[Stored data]
BEGIN
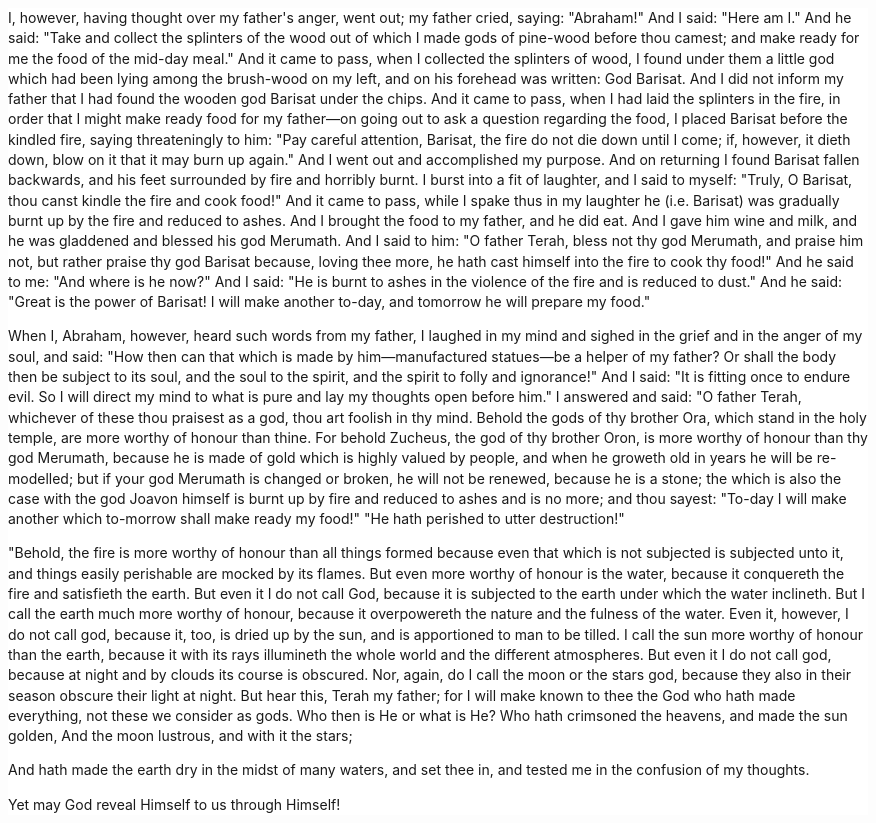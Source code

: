 I, however, having thought over my father's anger, went out; my father cried, saying: "Abraham!" And I said: "Here am I." And he said: "Take and collect the splinters of the wood out of which I made gods of pine-wood before thou camest; and make ready for me the food of the mid-day meal." And it came to pass, when I collected the splinters of wood, I found under them a little god which had been lying among the brush-wood on my left, and on his forehead was written: God Barisat. And I did not inform my father that I had found the wooden god Barisat under the chips. And it came to pass, when I had laid the splinters in the fire, in order that I might make ready food for my father—on going out to ask a question regarding the food, I placed Barisat before the kindled fire, saying threateningly to him: "Pay careful attention, Barisat, the fire do not die down until I come; if, however, it dieth down, blow on it that it may burn up again." And I went out and accomplished my purpose. And on returning I found Barisat fallen backwards, and his feet surrounded by fire and horribly burnt. I burst into a fit of laughter, and I said to myself: "Truly, O Barisat, thou canst kindle the fire and cook food!" And it came to pass, while I spake thus in my laughter he (i.e. Barisat) was gradually burnt up by the fire and reduced to ashes. And I brought the food to my father, and he did eat. And I gave him wine and milk, and he was gladdened and blessed his god Merumath. And I said to him: "O father Terah, bless not thy god Merumath, and praise him not, but rather praise thy god Barisat because, loving thee more, he hath cast himself into the fire to cook thy food!" And he said to me: "And where is he now?" And I said: "He is burnt to ashes in the violence of the fire and is reduced to dust." And he said: "Great is the power of Barisat! I will make another to-day, and tomorrow he will prepare my food."

When I, Abraham, however, heard such words from my father, I laughed in my mind and sighed in the grief and in the anger of my soul, and said: "How then can that which is made by him—manufactured statues—be a helper of my father? Or shall the body then be subject to its soul, and the soul to the spirit, and the spirit to folly and ignorance!" And I said: "It is fitting once to endure evil. So I will direct my mind to what is pure and lay my thoughts open before him." I answered and said: "O father Terah, whichever of these thou praisest as a god, thou art foolish in thy mind. Behold the gods of thy brother Ora, which stand in the holy temple, are more worthy of honour than thine. For behold Zucheus, the god of thy brother Oron, is more worthy of honour than thy god Merumath, because he is made of gold which is highly valued by people, and when he groweth old in years he will be re-modelled; but if your god Merumath is changed or broken, he will not be renewed, because he is a stone; the which is also the case with the god Joavon himself is burnt up by fire and reduced to ashes and is no more; and thou sayest: "To-day I will make another which to-morrow shall make ready my food!" "He hath perished to utter destruction!"

"Behold, the fire is more worthy of honour than all things formed because even that which is not subjected is subjected unto it, and things easily perishable are mocked by its flames. But even more worthy of honour is the water, because it conquereth the fire and satisfieth the earth. But even it I do not call God, because it is subjected to the earth under which the water inclineth. But I call the earth much more worthy of honour, because it overpowereth the nature and the fulness of the water. Even it, however, I do not call god, because it, too, is dried up by the sun, and is apportioned to man to be tilled. I call the sun more worthy of honour than the earth, because it with its rays illumineth the whole world and the different atmospheres. But even it I do not call god, because at night and by clouds its course is obscured. Nor, again, do I call the moon or the stars god, because they also in their season obscure their light at night. But hear this, Terah my father; for I will make known to thee the God who hath made everything, not these we consider as gods. Who then is He or what is He? Who hath crimsoned the heavens, and made the sun golden, And the moon lustrous, and with it the stars;

And hath made the earth dry in the midst of many waters, and set thee in, and tested me in the confusion of my thoughts.

Yet may God reveal Himself to us through Himself!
END
__Aim of the exercise__:
Every line of the data above should be quoted exactly. Omit the pictures.

__Task answer__:
Source code

: I, however, having thought over my father's anger, went out; my father cried, saying: "Abraham!" And I said: "Here am I." And he said: "Take and collect the splinters of the wood out of which I made gods of pine-wood before thou camest; and make ready for me the food of the mid-day meal." And it came to pass, when I collected the splinters of wood, I found under them a little god which had been lying among the brush-wood on my left, and on his forehead was written: God Barisat. And I did not inform my father that I had found the wooden god Barisat under the chips. And it came to pass, when I had laid the splinters in the fire, in order that I might make ready food for my father—on going out to ask a question regarding the food, I placed Barisat before the kindled fire, saying threateningly to him: "Pay careful attention, Barisat, the fire do not die down until I come; if, however, it dieth down, blow on it that it may burn up again." And I went out and accomplished my purpose. And on returning I found Barisat fallen backwards, and his feet surrounded by fire and horribly burnt. I burst into a fit of laughter, and I said to myself: "Truly, O Barisat, thou canst kindle the fire and cook food!" And it came to pass, while I spake thus in my laughter he (i.e. Barisat) was gradually burnt up by the fire and reduced to ashes. And I brought the food to my father, and he did eat. And I gave him wine and milk, and he was gladdened and blessed his god Merumath. And I said to him: "O father Terah, bless not thy god Merumath, and praise him not, but rather praise thy god Barisat because, loving thee more, he hath cast himself into the fire to cook thy food!" And he said to me: "And where is he now?" And I said: "He is burnt to ashes in the violence of the fire and is reduced to dust." And he said: "Great is the power of Barisat! I will make another to-day, and tomorrow he will prepare my food."

When I, Abraham, however, heard such words from my father, I laughed in my mind and sighed in the grief and in the anger of my soul, and said: "How then can that which is made by him—manufactured statues—be a helper of my father? Or shall the body then be subject to its soul, and the soul to the spirit, and the spirit to folly and ignorance!" And I said: "It is fitting once to endure evil. So I will direct my mind to what is pure and lay my thoughts open before him." I answered and said: "O father Terah, whichever of these thou praisest as a god, thou art foolish in thy mind. Behold the gods of thy brother Ora, which stand in the holy temple, are more worthy of honour than thine. For behold Zucheus, the god of thy brother Oron, is more worthy of honour than thy god Merumath, because he is made of gold which is highly valued by people, and when he groweth old in years he will be re-modelled; but if your god Merumath is changed or broken, he will not be renewed, because he is a stone; the which is also the case with the god Joavon himself is burnt up by fire and reduced to ashes and is no more; and thou sayest: "To-day I will make another which to-morrow shall make ready my food!" "He hath perished to utter destruction!"

"Behold, the fire is more worthy of honour than all things formed because even that which is not subjected is subjected unto it, and things easily perishable are mocked by its flames. But even more worthy of honour is the water, because it conquereth the fire and satisfieth the earth. But even it I do not call God, because it is subjected to the earth under which the water inclineth. But I call the earth much more worthy of honour, because it overpowereth the nature and the fulness of the water. Even it, however, I do not call god, because it, too, is dried up by the sun, and is apportioned to man to be tilled. I call the sun more worthy of honour than the earth, because it with its rays illumineth the whole world and the different atmospheres. But even it I do not call god, because at night and by clouds its course is obscured. Nor, again, do I call the moon or the stars god, because they also in their season obscure their light at night. But hear this, Terah my father; for I will make known to thee the God who hath made everything, not these we consider as gods. Who then is He or what is He? Who hath crimsoned the heavens, and made the sun golden, And the moon lustrous, and with it the stars;

And hath made the earth dry in the midst of many waters, and set thee in, and tested me in the confusion of my thoughts.

Yet may God reveal Himself to us through Himself!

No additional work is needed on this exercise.